El padre de Ovidio, rico hacendado romano, vivió 90 años, cifra asombrosa para aquella época, que es la de Cristo. No podía soportar que su hijo se dedicara a la poesía en lugar de al derecho. Ni entonces ni ahora la poesía daba un sestercio. Incluso Homero, recordaba el padre, murió en la pobreza. La vocación de Ovidio era tan arrolladora que hacía versos cuando escribía prosa. Quidquid tentabam dicere, versus erat. Se casó tres veces. Su primera mujer no era ni digna ni útil. Con la tercera, Fabia, acertó, y cuando el emperador César Augusto le desterró por sus intrigas contra Julia, la princesa imperial que era un putón verbenero, Publio Ovidio Nasón se exilió en Constanza acompañado esporádicamente por Fabia.

Además del impresionante Ars amandi, las célebres y copiosas Metamorfosis y otras muchas obras, el poeta escribió Heroidas, una veintena de cartas sin respuesta dirigidas por las mujeres a sus héroes, entre ellas la de Penélope a Ulises, de Briseida a Aquiles, de Fedra a Hipólito, de Hipsípila a Jason, de Deyanira a Hércules, de Medea también a Jasón, de Helena a Paris, de Safo a Faon, o de Hero a Leandro, pasión esta última que está presente en Amor constante después de la muerte, el soneto incandescente de Francisco de Quevedo.

Graciela Rodríguez Alonso es licenciada en Teoría de la Literatura y en Biología Molecular. Resulta tan infrecuente la conjunción en una misma per-sona de la Literatura y la Ciencia que he leído con creciente interés Cartas de los hombres, el nuevo libro de la autora de El trazo oculto.

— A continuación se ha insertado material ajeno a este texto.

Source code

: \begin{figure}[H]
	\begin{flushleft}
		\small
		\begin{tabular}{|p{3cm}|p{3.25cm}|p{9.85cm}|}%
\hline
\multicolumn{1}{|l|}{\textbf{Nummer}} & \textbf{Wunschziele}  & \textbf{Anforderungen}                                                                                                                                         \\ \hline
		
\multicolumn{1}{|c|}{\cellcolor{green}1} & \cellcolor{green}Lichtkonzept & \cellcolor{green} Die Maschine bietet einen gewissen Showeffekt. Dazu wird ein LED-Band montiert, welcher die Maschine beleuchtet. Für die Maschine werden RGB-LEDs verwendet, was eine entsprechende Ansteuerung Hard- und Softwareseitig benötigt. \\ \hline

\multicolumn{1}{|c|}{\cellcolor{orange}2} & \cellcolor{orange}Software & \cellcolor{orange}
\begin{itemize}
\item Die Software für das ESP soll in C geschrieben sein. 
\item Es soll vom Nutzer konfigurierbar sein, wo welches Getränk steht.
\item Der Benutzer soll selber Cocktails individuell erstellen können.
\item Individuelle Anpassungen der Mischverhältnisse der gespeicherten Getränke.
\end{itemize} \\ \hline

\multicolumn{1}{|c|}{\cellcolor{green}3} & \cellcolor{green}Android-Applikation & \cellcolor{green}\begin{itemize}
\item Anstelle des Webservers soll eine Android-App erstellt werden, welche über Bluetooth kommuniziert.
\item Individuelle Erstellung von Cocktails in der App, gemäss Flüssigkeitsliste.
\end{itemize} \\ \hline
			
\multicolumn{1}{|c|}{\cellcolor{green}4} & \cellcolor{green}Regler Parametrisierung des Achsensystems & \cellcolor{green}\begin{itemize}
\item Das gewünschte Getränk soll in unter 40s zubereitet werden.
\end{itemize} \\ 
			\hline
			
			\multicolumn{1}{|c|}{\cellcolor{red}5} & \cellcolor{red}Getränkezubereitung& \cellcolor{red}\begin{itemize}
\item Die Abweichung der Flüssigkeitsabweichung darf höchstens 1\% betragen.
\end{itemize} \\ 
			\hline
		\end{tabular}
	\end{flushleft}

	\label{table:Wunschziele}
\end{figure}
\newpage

Como Mario Meunier en La leyenda dorada de los héroes y de los dioses, Graciela Rodríguez Alonso se adentra en la Heroidas de Ovidio y, con una escritura bellísima, redacta las cartas que los hombres debieron escribir a sus mujeres enamoradas y nunca lo hicieron. Así Linceo escribe, con la pluma de Graciela, una erizante epístola a Hipermestra, hija de Dánao, encarcelada por su padre en Argos. “Cúmulo de tristeza soy, angustia de la separación”, le dice.

Tras partir de la isla de Lemnos, rumbo a la Cólquide, Jasón dedica sus letras a Hipsípila, pues “la espuma se volvió negra, sucia la sal”. Y a Medea le espeta: “Juras que te arranqué la virginidad como un pirata”. Y la fustiga con ira.

Antes de tomar a la joven Yole, Hércules le pide a Deyanira el manto triunfal. Teseo le asegura a Ariadna que “huir no es la solución, ya sabes cuál ha sido el final de Ícaro”. Hipólito agrede a Fedra: “Eres carnívora rapaz disfrazada de gacela, fiera hambrienta eres en medio de la helada”. Abre la autora con una cita de Angélica Liddell la carta de Demofoonte a Filis y redacta con amor la bella misiva de Aquiles a Deidamía, la madre de Pirro, y a Briseida, la esclava que le fue arrebatada por Agamenón. También a Políxena, princesa troyana, hija de Príamo, le escribe Aquiles con pasión y le recuerda que no puede perder el honor que es el de su padre y el de todos los mirmídones, hijos de Ftía.

Paris le escribe a Enone pero la abandona para amar a Helena. Orestes se dirige a Hermíone y Odiseo a Calipso, y luego, desde el país de los Feacios a Penélope y la informa de que por ella ha rechazado “la eterna juventud”. Con Circe comenta lo aburrida que es Penélope.

“De trenzas de violetas, sagrada, de sonrisa de miel, Safo”, dice Alceo de la lesbiana liminar y Faos le escribe para rechazarla porque necesita “heridas vivas, sangre en los labios, una costra de sal caliente en las manos y el rugido helado del Bóreas”. Hace años ascendí hasta los roquedales de Léucade, desde donde Safo se suicidó, precipitándose sobre el adarce salino a orillas del mar de Lesbos.

Un libro, este de Graciela Rodríguez Alonso, de extraordinaria belleza literaria, cobijada tras un formidable equipaje de cultura clásica.